=== What is being asked ===
Please set down, exactly, the line with "You do not need" and all lines that follow it through the end of the records below.

=== Data for analysis ===
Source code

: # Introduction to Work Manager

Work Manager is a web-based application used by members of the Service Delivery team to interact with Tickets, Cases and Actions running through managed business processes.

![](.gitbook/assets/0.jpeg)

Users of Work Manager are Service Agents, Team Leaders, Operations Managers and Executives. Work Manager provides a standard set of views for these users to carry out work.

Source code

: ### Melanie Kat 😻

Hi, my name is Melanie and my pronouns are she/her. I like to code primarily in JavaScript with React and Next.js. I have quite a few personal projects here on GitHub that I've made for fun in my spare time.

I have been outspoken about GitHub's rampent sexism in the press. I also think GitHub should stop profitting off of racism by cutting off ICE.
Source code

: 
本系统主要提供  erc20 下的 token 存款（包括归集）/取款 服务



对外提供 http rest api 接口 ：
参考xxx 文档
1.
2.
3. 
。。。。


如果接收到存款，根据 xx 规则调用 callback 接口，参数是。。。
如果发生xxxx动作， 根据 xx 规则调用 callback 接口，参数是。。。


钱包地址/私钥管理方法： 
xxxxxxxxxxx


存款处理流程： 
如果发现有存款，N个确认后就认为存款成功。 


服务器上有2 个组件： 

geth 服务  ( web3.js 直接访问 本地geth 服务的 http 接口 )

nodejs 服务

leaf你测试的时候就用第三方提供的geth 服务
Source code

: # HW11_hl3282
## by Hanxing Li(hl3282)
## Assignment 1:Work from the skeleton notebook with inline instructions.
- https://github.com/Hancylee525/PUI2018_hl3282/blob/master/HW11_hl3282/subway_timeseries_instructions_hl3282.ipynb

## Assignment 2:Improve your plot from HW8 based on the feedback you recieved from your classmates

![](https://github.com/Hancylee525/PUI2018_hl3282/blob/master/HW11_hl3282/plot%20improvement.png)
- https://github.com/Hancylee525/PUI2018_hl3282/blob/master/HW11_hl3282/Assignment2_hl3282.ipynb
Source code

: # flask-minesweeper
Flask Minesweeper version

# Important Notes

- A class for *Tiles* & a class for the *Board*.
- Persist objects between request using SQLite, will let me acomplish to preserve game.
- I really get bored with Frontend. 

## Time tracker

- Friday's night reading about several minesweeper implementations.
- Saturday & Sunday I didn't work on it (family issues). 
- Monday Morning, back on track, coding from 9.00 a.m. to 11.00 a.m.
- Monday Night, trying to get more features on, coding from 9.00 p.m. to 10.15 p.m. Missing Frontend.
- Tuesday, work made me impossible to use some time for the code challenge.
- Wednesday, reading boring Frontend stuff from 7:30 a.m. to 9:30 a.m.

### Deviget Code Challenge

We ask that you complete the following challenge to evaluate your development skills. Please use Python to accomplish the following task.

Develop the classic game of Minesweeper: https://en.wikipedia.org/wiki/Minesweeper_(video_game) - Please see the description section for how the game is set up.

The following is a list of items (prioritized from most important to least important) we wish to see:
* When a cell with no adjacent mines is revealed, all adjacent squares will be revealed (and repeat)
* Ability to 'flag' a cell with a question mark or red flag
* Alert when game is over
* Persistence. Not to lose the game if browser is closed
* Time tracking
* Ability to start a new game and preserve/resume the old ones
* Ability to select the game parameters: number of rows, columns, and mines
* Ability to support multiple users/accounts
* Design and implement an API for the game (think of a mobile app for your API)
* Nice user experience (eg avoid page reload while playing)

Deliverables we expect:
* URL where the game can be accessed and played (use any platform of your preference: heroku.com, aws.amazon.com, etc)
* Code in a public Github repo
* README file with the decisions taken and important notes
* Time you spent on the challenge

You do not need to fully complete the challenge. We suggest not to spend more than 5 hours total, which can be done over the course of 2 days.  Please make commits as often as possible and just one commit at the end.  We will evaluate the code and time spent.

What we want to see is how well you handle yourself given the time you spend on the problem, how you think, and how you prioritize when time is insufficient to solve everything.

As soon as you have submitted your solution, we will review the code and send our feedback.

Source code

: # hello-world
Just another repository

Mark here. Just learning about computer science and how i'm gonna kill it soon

=== Output for this exercise ===
You do not need to fully complete the challenge. We suggest not to spend more than 5 hours total, which can be done over the course of 2 days.  Please make commits as often as possible and just one commit at the end.  We will evaluate the code and time spent.

What we want to see is how well you handle yourself given the time you spend on the problem, how you think, and how you prioritize when time is insufficient to solve everything.

As soon as you have submitted your solution, we will review the code and send our feedback.

Source code

: # hello-world
Just another repository

Mark here. Just learning about computer science and how i'm gonna kill it soon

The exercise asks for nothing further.